A/N: Thanks to thegirllikeme over on MNFF for beta-ing.
Severus Snape hesitated, facing the gargoyle outside the Headmaster’s office, wondering whether or not he required a password. He somehow doubted that Minerva would be willing to tell him the one that she had set before the summer had begun. Experimentally, he tapped the gargoyle with his wand, and the door sprang open. It seemed the office had at least recognised him as the true headmaster, even if he himself could not.
“Viridis,” he hissed, assuming that he should establish the new password. Let others believe it to be for Slytherin green; he alone would know its true meaning. It seemed appropriate. After all, he had done it all for Lily.
As he stepped onto the slowly revolving staircase, a small part of him almost expected it to reject him, turning into a steep slope and expelling him unceremoniously into the corridor, as the Slytherin girls’ dormitory had once done to him in his youth. He was sure that would please his colleagues immeasurably.
He was used to being disliked or even hated, but the looks on their faces had been more difficult to bear than he had anticipated – reproach from Poppy, contempt from Filius, and even disgust from Horace. And from Minerva came a barely veiled fury that seemed to simmer deeply. He did not know what he had expected; perhaps, before now he had been deliberately avoiding lingering on their reactions, inevitable as they had been. He had walked his dark path for so long that he had tried to fool himself into believing that others’ opinions of him no longer mattered, but perhaps that was not as true as he liked to believe. These were people with whom he had worked and whose respect he had once held, even if he had never had their friendship, and to lose that respect was just another unpleasant effect of the road he had been forced to take.
He was thankful for small mercies though. As the staircase carried him upwards to the place he dreaded, Severus was glad of Hagrid’s absence, as he was fairly sure the groundsman would attempt to tear him limb-from-limb at the mere sight of Severus. He would, he knew though, have to face the man once term started. Still, he would cross that bridge when he came to it. He had more pressing concerns right now, such as how he was expected to hold a civilised conversation with the portrait of the man he had been forced to kill!
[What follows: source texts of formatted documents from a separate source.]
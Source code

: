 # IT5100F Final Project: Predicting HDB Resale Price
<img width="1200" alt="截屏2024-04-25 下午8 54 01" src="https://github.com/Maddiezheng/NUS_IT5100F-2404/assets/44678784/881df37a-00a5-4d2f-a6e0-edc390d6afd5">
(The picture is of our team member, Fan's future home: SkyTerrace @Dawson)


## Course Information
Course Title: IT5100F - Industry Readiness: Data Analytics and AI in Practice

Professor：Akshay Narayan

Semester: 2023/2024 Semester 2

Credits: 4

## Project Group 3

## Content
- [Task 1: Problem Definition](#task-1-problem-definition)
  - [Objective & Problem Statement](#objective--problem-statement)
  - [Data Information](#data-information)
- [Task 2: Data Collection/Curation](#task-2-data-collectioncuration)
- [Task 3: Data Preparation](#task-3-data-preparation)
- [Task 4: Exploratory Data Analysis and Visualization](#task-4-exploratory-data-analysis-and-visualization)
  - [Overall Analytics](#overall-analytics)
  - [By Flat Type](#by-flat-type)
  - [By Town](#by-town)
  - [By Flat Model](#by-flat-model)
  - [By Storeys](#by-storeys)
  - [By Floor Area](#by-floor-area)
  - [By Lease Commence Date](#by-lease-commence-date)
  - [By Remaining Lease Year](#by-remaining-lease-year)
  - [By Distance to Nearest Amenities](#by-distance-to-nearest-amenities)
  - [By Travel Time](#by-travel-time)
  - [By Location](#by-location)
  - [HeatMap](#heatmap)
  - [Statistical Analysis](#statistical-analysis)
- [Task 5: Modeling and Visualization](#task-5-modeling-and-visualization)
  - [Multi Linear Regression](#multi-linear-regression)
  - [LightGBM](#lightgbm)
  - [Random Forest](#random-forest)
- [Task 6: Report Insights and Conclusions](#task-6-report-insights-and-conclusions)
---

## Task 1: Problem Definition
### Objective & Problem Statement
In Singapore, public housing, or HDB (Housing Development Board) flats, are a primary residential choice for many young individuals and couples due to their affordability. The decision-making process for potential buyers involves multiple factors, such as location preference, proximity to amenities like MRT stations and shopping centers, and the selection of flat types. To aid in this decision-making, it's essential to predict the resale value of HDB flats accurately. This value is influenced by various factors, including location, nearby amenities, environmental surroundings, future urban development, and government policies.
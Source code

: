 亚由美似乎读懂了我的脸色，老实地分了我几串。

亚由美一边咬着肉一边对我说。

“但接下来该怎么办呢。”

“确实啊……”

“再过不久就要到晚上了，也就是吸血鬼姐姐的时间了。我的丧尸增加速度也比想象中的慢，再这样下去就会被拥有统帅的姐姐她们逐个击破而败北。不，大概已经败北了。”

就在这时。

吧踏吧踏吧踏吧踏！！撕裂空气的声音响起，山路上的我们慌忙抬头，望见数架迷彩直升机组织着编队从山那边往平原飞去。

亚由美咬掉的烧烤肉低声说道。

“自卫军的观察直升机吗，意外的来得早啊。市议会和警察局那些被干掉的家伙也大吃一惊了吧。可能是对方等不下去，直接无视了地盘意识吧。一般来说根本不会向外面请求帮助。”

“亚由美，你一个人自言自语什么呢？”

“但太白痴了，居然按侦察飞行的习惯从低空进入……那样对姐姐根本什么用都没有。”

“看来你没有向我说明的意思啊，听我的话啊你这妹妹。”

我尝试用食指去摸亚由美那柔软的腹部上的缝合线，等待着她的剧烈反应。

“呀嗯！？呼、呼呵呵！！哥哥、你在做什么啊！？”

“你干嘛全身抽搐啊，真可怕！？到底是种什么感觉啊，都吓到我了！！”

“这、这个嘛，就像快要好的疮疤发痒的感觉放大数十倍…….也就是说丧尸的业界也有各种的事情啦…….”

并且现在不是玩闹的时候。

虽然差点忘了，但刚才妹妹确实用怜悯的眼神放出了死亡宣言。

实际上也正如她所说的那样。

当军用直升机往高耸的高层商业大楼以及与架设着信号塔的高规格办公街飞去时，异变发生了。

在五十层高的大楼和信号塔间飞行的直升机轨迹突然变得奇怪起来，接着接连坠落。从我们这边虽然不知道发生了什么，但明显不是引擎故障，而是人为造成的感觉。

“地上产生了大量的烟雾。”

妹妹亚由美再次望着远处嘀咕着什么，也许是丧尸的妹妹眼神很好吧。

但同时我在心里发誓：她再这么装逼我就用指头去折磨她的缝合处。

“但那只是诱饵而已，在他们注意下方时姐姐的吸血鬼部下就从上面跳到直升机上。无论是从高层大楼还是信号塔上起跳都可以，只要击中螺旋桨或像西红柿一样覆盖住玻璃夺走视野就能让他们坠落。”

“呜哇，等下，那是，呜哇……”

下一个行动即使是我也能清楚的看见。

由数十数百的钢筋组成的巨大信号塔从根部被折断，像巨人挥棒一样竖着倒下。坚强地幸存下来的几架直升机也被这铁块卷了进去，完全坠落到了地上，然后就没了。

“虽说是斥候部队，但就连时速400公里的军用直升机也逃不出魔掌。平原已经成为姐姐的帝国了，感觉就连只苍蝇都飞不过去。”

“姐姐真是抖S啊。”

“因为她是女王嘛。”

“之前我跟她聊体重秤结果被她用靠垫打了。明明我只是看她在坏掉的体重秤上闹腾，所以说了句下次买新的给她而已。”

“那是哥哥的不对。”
Having reached the top of the stairs, Severus hesitated outside the office door – his office door, he realised with a grimace. He took a deep breath, pulled himself up to his full height, set his face into an inscrutable mask, and pushed open the door.
Flat, painted, but still sparkling, blue eyes met his and a familiar voice welcomed him, as it had many times before, whilst the other portraits met his entry with stony silence or empty frames. Those other occupants of the office may have understood why he had done what he had, but that did not mean that they had to like it.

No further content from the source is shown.